EE380 Computer Systems Colloquium presents "Saving energy and increasing density in information processing using photonics"

Saving energy and increasing density in information processing using photonics
Wednesday, April 3, 2019 - 4:30pm
Shriram 104
David Miller (Stanford)
Abstract / Description: 

Information processing is increasingly limited by the energy required for interconnections and by the need for greater density of communications. Unfortunately, wires cannot scale to solve these problems. Optics and photonics allow us both to increase density and to reduce energy for communications on and off electronic chips and for all longer distances [1], they offer orders of magnitude of "headroom" for improving both density and energy, and they may be the only viable approach. Photonic technology has its challenges, but recent advances and future possibilities show that integrated photonics could provide the necessary technical solutions; indeed, such advanced photonics technology will be essential if our use of information is to continue to increase at current rates [1]. This talk will summarize the arguments for why we need such photonics and also some of the surprising directions we will need to consider; for example, for short distance interconnects inside and possibly between machines, to reduce energy we may need to avoid any time-multiplexing and exploit parallel free-space optics instead. Fortunately, technologies like silicon photonics could help us do this, though we need new generations of integration and optical system technology.

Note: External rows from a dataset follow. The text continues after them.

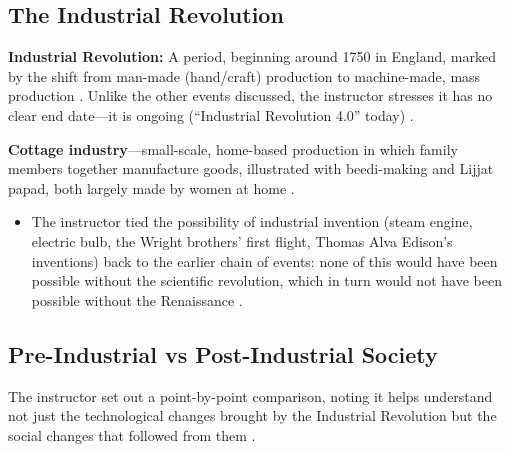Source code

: \subsection{The Industrial Revolution}

\begin{KeyConcept}
\textbf{Industrial Revolution:} A period, beginning around 1750 in England, marked by the shift from man-made (hand/craft) production to machine-made, mass production . Unlike the other events discussed, the instructor stresses it has no clear end date---it is ongoing (``Industrial Revolution 4.0'' today) .

\textbf{Cottage industry}---small-scale, home-based production in which family members together manufacture goods, illustrated with beedi-making and Lijjat papad, both largely made by women at home .
\begin{itemize}
    \item The instructor tied the possibility of industrial invention (steam engine, electric bulb, the Wright brothers' first flight, Thomas Alva Edison's inventions) back to the earlier chain of events: none of this would have been possible without the scientific revolution, which in turn would not have been possible without the Renaissance .
\end{itemize}
\end{KeyConcept}

\subsection{Pre-Industrial vs Post-Industrial Society}
The instructor set out a point-by-point comparison, noting it helps understand not just the technological changes brought by the Industrial Revolution but the social changes that followed from them .

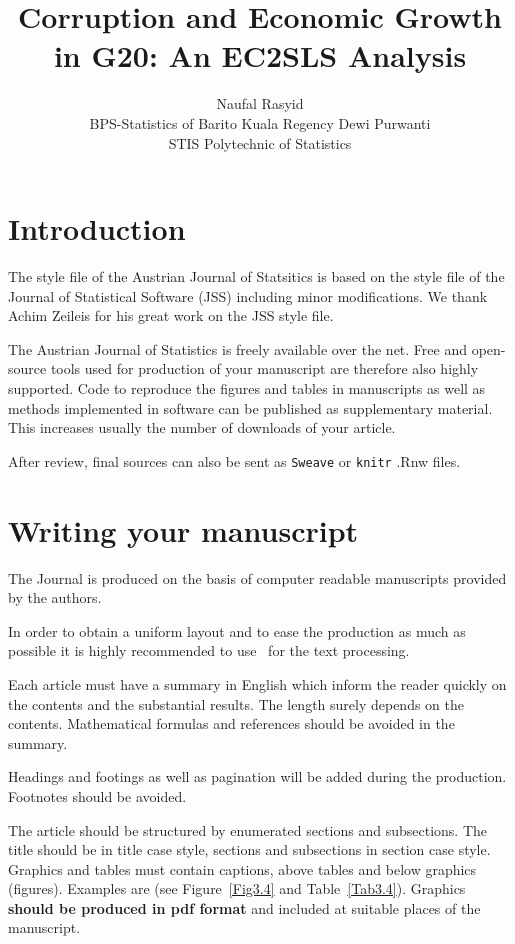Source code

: \documentclass[article]{ajs}
\author{Naufal Rasyid\\ BPS-Statistics of Barito Kuala Regency \And 
        Dewi Purwanti\\ STIS Polytechnic of Statistics}
\title{Corruption and Economic Growth in G20: An EC2SLS Analysis}
\begin{document}


\section{Introduction}


The style file of the Austrian Journal of Statsitics is based on the style file of the Journal of Statistical Software (JSS) including minor modifications. We thank Achim Zeileis for his great work on the JSS style file.

The Austrian Journal of Statistics is freely available over the net. Free and open-source tools used for production of your manuscript are therefore also highly supported. Code to reproduce the figures and tables in manuscripts as well as methods implemented in software can be published as supplementary material. This increases usually the number of 
downloads of your article.

After review, final sources can also be sent as \texttt{Sweave} \citep[see, e.g.,][]{leisch02} or \texttt{knitr} \citep{yihui13} .Rnw files.



\section{Writing your manuscript}

The Journal is produced on the basis of computer readable
manuscripts provided by the authors. 


In order to obtain a uniform layout and to ease the production as
much as possible it is highly recommended to use \LaTeXe\ for the
text processing. 

Each article must have a summary in English which
inform the reader quickly on the contents and the substantial
results. The length surely depends on the contents. 
Mathematical formulas and references should be
avoided in the summary.

Headings and footings as well as pagination will be added during
the production. Footnotes should be avoided.

The article should be structured by enumerated sections and
subsections. The title should be in title case style, sections and subsections in section case style. Graphics and tables must contain captions, above
tables and below graphics (figures). Examples are (see Figure~\ref{Fig3.4} and Table~\ref{Tab3.4}).
Graphics \textbf{should be produced in \textbf{pdf} format} and included 
 at suitable places of the manuscript. 
\end{document}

[1] D. A. B. Miller, Attojoule Optoelectronics for Low-Energy Information Processing and Communications: a Tutorial Review, IEEE/OSA J. Lightwave Technology 35, 343-393 (2017) DOI: 10.1109/JLT.2017.2647779


David Miller is the W. M. Keck Professor of Electrical Engineering at Stanford University. Following his B. Sc. from St. Andrews University, he received his Ph. D in Physics from Heriot-Watt University in 1979, and was with Bell Laboratories from 1981 to 1996, as a department head from 1987. His interests include nanophotonics, quantum-well optoelectronics, and optics in information sensing, interconnects, and processing. He has published more than 270 scientific papers, a quantum mechanics text, and 74 patents, and has a Google h-index of over 100. He has taught open online quantum mechanics classes to over 40,000 students. He was President of IEEE LEOS (now Photonics Society) in 1995. He has received several awards, is a Fellow of APS, OSA, IEEE, the Electromagnetics Academy, the Royal Society of London and the Royal Society of Edinburgh, holds two Honorary Doctorates, and is a Member of the US National Academies of Sciences and of Engineering.